Comparison of Collaborative Filtering and Content-Based Filtering for Recommendation Systems
Summary
The objective of food recommender systems is to provide recipe recommendations that are both personally relevant and technically accurate. This thesis
assesses the predictive accuracy and user acceptance of two algorithmic approaches: Content-Based Filtering (CBF) and Collaborative Filtering (CF).
An online survey study with 100 participants (from India and the Netherlands; 132 initially recruited) was conducted to measure outcomes such as
perceived relevance, satisfaction, trust, and intention to reuse, while offline
experiments assessed predictive error (MAE, RMSE). A mixed-method evaluation was conducted.

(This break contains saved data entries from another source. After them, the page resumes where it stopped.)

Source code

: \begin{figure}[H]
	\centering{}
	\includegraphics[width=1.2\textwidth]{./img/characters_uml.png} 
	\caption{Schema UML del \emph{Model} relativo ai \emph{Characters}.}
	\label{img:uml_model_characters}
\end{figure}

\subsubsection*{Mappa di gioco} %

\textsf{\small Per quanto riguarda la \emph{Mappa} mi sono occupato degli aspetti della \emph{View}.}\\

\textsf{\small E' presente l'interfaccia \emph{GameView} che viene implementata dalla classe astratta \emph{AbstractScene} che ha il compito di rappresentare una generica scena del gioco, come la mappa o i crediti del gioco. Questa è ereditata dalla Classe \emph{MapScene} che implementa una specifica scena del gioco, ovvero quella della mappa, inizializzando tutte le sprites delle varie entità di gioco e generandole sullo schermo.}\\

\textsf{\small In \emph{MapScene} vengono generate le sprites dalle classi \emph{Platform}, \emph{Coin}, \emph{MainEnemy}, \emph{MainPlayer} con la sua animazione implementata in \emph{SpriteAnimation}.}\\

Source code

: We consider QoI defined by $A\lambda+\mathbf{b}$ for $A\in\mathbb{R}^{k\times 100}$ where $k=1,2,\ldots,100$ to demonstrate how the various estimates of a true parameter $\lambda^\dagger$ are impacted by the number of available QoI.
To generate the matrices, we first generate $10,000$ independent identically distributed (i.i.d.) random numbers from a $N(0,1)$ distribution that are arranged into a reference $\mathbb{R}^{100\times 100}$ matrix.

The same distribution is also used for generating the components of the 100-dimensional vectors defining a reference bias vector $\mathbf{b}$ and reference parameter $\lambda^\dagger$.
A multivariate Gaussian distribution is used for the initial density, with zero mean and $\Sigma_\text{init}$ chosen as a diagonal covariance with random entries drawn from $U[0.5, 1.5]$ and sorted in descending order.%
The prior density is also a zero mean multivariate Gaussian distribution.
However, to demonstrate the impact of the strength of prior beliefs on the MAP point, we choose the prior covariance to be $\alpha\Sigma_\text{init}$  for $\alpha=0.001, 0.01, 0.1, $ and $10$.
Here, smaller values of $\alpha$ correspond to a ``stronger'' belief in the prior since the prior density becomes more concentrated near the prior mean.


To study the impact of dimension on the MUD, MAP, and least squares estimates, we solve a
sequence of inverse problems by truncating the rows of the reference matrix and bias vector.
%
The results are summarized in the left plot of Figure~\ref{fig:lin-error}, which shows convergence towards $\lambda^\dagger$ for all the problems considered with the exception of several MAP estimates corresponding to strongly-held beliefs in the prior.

The results indicate that CF achieved a lower predictive error than CBF
in the offline evaluation. Acceptance of the system was inconsistent in the
user study; 35% of participants indicated that they were highly likely to
reuse it, 30% that they were very likely to do so, and 12% that they were
unlikely to do so. Subgroup analyses revealed that user characteristics influenced perceptions. For instance, participants with stricter dietary preferences
(e.g., vegetarian/gluten-free personas) reported higher satisfaction with CBF,
whereas broader user groups preferred CF for its novelty and relevance.
These results indicate that no single algorithm is the most effective in terms of
all criteria. In general, CF exhibits superior predictive performance, whereas
CBF provides benefits in terms of transparency and dietary alignment. This
thesis emphasizes the complementary strengths of CBF and CF. It offers
insights for the development of more effective and reliable food recommender
systems by integrating algorithmic evaluation with user-centered feedback.